I started my business with Sh500,000 capital in 2017. My first shop was in Rwanda. My line of business is a continuation of something my mother ignited. She raised us around a kitchen dominated by moringa, cinnamon, turmeric and black pepper. With a majority of people now turning to foods and ingredients that promote wellness, I felt that this line of business would be easier to start.
It took me three years to break even. As any rookie entrepreneur quickly finds out, a business on paper is very different from a physical one. When I started and later moved to Kenya, I learned that not too many people were as willing to embrace my products as I had envisaged. This was due to cultural beliefs, mindsets towards herbs and natural wellness, and brand loyalty towards a new business. In retrospect, I should have gone big and leveraged social media marketing to put my business and products out there. Three years on, though, the business became self-sufficient. Five years later, the business now offers psychotherapy services, aromatherapy, and other natural healing remedies using seamoss, bladderwrack, Tongkat Ali, and raw food and alkaline diets.
Always sign a legally binding agreement. This is so, whether you’re opening a business with a friend, relative or mentor. I learned this the hard way. I had a mentor with whom we operated a big hotel business in Nakuru. However, when the business started picking up, she became too domineering to the point where we started losing clients due to bad business decisions. It was either her way or the highway. I guess she felt threatened by my personality.
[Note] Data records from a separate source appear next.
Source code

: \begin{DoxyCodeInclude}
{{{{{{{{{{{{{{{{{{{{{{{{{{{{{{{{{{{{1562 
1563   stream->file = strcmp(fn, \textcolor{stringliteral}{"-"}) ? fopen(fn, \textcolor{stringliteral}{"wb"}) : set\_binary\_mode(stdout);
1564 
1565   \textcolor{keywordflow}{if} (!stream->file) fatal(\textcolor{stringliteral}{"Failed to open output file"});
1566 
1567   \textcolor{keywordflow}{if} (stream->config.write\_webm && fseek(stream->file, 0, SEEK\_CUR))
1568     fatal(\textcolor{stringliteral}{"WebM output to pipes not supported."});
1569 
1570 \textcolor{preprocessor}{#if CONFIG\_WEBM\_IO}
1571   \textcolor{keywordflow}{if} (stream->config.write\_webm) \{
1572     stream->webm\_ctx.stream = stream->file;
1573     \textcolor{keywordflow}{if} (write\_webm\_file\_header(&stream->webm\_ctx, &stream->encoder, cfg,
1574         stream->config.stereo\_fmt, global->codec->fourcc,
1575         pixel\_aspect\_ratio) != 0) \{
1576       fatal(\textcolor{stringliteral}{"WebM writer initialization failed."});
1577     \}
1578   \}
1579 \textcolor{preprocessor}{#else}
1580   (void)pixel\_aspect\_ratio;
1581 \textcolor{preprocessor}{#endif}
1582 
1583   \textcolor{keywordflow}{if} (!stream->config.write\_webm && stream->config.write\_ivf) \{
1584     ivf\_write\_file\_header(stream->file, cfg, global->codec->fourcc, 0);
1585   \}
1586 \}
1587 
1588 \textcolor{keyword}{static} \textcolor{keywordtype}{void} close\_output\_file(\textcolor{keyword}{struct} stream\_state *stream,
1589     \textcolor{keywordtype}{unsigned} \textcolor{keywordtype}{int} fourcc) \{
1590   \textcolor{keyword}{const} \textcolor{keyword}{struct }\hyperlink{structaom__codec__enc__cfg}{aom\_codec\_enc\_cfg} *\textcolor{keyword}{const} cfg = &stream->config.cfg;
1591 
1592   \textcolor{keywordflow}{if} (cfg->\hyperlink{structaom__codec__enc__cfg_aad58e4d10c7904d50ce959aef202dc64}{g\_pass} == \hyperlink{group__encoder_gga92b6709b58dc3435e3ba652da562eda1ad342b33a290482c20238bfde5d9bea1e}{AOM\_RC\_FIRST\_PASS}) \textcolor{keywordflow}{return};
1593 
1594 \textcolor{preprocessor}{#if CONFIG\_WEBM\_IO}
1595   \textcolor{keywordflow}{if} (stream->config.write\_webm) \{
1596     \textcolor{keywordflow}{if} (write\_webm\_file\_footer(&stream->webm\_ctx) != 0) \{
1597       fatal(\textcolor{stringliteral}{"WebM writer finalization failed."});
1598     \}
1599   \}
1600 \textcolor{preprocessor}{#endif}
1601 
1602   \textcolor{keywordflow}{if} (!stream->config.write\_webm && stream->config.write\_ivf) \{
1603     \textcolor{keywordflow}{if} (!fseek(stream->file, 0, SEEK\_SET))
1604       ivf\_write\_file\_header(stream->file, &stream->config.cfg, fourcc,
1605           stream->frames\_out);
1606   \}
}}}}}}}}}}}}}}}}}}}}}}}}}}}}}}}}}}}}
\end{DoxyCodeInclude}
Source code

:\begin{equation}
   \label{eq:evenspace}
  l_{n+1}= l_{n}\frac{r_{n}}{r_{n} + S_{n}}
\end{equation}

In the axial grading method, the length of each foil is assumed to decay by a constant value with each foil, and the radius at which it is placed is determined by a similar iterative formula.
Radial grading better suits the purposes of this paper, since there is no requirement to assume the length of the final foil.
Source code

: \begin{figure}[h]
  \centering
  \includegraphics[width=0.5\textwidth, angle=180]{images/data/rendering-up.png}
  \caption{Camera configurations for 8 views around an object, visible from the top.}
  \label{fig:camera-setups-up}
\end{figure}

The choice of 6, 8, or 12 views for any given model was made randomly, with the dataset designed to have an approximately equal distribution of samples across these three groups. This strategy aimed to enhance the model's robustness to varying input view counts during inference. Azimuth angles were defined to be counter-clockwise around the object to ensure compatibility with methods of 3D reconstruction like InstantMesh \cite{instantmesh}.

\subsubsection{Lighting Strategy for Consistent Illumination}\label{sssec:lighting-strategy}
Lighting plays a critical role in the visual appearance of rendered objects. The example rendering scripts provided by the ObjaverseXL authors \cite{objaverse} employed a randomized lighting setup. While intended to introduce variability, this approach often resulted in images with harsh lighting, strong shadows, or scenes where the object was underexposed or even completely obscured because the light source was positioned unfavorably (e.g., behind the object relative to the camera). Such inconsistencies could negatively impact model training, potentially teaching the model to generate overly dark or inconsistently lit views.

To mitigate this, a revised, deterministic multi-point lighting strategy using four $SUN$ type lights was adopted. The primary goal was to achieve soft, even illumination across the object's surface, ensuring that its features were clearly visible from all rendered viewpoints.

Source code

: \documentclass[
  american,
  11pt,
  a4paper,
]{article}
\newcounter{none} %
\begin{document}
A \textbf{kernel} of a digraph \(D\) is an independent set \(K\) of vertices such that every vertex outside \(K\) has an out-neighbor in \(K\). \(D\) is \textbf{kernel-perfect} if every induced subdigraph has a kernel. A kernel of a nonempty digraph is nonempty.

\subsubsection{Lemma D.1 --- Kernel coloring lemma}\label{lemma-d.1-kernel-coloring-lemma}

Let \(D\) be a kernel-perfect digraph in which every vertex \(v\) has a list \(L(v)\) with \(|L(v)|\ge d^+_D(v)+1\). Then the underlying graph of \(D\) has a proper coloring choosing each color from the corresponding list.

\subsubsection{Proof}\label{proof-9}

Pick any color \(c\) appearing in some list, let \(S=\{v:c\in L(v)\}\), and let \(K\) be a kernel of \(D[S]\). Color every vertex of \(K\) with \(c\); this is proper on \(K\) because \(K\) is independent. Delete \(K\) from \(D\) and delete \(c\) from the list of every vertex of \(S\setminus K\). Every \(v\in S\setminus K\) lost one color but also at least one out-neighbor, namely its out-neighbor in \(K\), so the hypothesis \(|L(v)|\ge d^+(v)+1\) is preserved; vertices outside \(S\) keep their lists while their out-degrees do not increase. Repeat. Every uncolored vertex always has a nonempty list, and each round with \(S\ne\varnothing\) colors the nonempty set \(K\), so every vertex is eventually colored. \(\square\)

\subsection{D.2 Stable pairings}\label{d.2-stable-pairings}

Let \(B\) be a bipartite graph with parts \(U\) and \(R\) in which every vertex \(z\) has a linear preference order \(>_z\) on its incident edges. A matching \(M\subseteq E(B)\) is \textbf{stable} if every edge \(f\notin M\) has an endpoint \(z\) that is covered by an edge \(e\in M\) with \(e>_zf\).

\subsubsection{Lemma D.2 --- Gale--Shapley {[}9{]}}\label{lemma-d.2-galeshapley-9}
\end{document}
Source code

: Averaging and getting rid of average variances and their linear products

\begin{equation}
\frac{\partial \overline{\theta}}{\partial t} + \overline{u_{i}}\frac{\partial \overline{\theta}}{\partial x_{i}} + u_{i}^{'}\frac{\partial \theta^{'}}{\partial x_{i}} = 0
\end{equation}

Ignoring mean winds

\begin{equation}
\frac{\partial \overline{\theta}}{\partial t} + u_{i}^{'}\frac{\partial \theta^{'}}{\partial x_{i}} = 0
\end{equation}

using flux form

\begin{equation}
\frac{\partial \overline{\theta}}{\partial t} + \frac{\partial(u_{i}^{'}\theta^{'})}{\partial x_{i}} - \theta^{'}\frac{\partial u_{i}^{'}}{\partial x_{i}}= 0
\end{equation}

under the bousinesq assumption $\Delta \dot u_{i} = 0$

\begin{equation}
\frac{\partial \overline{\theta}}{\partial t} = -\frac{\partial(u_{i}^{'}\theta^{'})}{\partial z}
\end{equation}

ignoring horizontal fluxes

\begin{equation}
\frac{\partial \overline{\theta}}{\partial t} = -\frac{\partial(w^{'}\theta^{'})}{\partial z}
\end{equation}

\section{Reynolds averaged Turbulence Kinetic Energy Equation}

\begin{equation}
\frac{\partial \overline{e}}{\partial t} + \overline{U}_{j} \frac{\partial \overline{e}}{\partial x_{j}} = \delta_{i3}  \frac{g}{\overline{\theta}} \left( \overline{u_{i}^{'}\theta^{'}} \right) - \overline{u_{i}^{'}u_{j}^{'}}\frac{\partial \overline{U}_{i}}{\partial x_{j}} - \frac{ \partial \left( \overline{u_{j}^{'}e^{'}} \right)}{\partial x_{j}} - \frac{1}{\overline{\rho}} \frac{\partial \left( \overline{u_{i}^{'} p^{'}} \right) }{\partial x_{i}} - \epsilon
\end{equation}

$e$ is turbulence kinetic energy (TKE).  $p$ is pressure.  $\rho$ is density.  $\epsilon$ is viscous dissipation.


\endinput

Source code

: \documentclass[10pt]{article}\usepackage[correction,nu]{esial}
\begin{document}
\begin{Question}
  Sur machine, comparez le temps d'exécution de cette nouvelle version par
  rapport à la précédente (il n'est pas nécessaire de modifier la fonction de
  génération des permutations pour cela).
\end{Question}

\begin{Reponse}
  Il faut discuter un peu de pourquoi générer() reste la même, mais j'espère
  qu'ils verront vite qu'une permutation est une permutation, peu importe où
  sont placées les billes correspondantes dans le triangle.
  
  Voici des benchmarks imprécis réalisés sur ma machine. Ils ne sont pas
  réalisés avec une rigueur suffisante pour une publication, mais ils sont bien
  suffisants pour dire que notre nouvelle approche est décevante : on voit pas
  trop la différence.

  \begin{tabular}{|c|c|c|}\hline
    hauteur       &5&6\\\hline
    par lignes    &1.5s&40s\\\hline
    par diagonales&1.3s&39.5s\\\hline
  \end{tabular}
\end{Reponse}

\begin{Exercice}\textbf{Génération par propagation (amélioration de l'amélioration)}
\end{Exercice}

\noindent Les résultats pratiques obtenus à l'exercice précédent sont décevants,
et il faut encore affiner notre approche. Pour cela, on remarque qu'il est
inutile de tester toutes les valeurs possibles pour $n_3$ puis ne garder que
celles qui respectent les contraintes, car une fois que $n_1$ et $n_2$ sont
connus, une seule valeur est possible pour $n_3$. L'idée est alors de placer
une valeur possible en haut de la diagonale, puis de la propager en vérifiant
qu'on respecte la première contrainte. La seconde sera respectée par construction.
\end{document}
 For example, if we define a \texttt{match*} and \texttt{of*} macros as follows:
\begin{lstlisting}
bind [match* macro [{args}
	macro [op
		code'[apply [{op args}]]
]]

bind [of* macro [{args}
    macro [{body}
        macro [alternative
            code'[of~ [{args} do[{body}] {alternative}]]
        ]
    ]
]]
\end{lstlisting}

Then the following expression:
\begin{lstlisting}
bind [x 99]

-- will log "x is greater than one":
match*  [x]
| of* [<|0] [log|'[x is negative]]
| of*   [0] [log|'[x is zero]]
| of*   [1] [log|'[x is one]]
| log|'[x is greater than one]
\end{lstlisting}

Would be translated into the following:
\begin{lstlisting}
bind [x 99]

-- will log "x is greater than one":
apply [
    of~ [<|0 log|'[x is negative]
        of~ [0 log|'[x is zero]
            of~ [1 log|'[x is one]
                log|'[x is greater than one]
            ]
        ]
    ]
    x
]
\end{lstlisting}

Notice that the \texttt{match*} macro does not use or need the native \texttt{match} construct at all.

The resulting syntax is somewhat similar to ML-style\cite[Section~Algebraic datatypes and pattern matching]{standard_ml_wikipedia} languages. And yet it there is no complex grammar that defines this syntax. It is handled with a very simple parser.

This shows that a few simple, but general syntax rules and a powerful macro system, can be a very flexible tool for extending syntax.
In the end, she kicked me out of the business and shut it down. I walked away with zero remuneration for the months I had put in the work. I wouldn’t have been so muzzled if I had a binding contract.
I use mobile banking to save my money and lock in my goals. There are options that allow you to build your saving habits and gain interest by partaking in mobile savings challenges and fixed deposits. At the same time, I can easily transfer cash straight to my formal bank account or make a withdrawal when the business needs it. Previously, I saved in a Sacco. This wasn’t effective as my money didn’t grow and work for me as it does today. Old-school banking isn’t for everyone.
Entrepreneurship will always be a mile ahead of employment. It is the only way you can find a balance between your profession (what you are being paid for), vocation (what the world needs), mission (what you love) and vision (what you’re good at). I have previously been employed but employment has never worked for me. I always found myself quitting and trying small hustles. It is however not for everyone, which is why you must never quit your job to venture into business if there are no valid grounds.
In life and business, find your primary reason for your goals and purposes and be consistent to fuel your success. The ‘Why’ and consistency will always pay off. From running a business from a single outlet to numerous branches, I have come to appreciate the hard truth that delay is not always denial. The best results don’t happen overnight. They take time and this time can also include failures and retrials.